- Generative AI may have inadvertently driven away many top‑tier expert contributors from platforms like Stack Overflow, as users turn to tools trained on that very expertise.
- The problem arises when contributors sense their effort goes unrewarded, since AI can deliver comparable answers much more quickly.
- This trend extends beyond coding forums, threatening to affect classrooms, corporate workplaces, and scientific communities alike.
A study from the University of Auckland tracking Stack Overflow’s decline highlights a troubling pattern: the platform’s most skilled contributors are exiting en masse.
While AI helps narrow the divide between novice and mid‑level programmers and elite talent, it may also hasten the departure of those experts, who feel their contributions are less valued.
Since ChatGPT launched in 2022, Stack Overflow’s monthly question volume has dropped by almost 76%, signaling that newcomers and longtime users alike are leaving the site.
Latest Videos From
A Wider Issue Beyond Stack Overflow
While Stack Overflow’s decline had many causes, many users believe the site and its top contributors exhibited a degree of arrogance.
Combined with moderation many described as self‑righteous, this drove users toward alternatives, leading them to abandon the platform.
ChatGPT and similar AI tools grew more adaptable, eventually serving as search engines for programmers tackling routine queries, while also improving at handling syntax‑related questions.
This, in turn, lowered the volume of questions on the site; even a later ban on generative AI could not stem the loss of answerers, a gap that may be hard to fill long‑term.
Researchers warn the problem is no longer limited to coding forums; it could spread to classrooms, offices, and other research settings, where distinguishing low‑effort AI replies from expert answers is increasingly difficult.
“If anyone can produce a decent answer with AI, some may wonder why they should bother sharing their expertise,” said Dr. Kenny Ching, publisher of the study.
He described this as ‘signal compression,’ where distinguishing expert from novice outputs becomes difficult, and contributing as a subject‑matter expert feels less rewarding when AI can address the same topics.
A simpler question remains: if AI learns from user‑generated content and that pool is shrinking on sites like Stack Overflow, where will the impending knowledge reset lead AI capabilities?
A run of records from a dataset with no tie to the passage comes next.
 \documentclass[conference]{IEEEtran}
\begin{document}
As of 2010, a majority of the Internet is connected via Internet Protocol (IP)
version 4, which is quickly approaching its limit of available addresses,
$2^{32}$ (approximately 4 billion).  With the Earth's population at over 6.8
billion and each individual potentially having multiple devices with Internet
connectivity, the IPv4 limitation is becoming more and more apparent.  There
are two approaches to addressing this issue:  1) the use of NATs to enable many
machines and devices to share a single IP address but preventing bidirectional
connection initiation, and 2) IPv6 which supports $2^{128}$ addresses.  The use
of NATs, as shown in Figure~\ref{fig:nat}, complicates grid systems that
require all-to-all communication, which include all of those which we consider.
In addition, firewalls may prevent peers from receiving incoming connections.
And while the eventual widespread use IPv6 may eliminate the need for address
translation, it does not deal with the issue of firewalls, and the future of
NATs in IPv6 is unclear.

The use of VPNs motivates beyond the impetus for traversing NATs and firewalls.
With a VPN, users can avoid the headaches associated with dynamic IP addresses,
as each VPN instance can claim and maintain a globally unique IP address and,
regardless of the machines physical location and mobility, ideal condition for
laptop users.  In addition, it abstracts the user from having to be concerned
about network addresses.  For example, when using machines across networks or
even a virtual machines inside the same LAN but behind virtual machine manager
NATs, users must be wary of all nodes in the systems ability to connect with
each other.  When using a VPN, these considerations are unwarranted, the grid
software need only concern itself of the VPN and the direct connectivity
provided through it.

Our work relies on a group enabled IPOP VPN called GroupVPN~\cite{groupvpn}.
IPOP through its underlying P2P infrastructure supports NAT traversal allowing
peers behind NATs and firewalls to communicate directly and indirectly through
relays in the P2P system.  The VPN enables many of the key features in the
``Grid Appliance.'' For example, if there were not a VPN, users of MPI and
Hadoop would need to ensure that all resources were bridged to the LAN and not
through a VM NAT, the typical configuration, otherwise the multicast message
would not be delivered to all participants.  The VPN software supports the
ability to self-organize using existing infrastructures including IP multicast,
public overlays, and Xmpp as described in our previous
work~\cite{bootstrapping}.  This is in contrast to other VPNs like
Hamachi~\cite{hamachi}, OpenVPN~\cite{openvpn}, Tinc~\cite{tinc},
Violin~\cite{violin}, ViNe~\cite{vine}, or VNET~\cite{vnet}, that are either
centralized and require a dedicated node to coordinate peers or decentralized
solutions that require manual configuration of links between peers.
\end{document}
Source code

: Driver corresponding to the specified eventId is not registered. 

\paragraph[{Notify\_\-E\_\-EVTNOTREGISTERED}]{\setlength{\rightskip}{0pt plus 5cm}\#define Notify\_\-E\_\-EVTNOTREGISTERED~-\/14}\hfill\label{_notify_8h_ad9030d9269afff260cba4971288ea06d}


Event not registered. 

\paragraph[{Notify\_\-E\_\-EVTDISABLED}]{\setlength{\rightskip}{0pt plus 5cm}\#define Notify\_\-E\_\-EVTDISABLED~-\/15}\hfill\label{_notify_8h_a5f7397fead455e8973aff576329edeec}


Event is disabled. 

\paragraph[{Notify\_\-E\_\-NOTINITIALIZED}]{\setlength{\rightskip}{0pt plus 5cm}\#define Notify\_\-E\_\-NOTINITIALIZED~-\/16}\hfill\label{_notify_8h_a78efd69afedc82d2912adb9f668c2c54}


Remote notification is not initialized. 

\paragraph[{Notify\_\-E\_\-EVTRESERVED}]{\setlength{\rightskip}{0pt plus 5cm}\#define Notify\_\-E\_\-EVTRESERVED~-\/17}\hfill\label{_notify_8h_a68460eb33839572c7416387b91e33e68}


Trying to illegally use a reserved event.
Future AI models won’t necessarily become less capable, but they may seek alternative training data—such as Slack threads, Discord conversations, or users who still pose the same coding questions they once asked on Stack Overflow.
Whether this shift replaces departing experts or simply makes AI more error‑prone due to its feedback loop remains an open question, especially as society struggles to tell AI‑generated from human‑produced answers.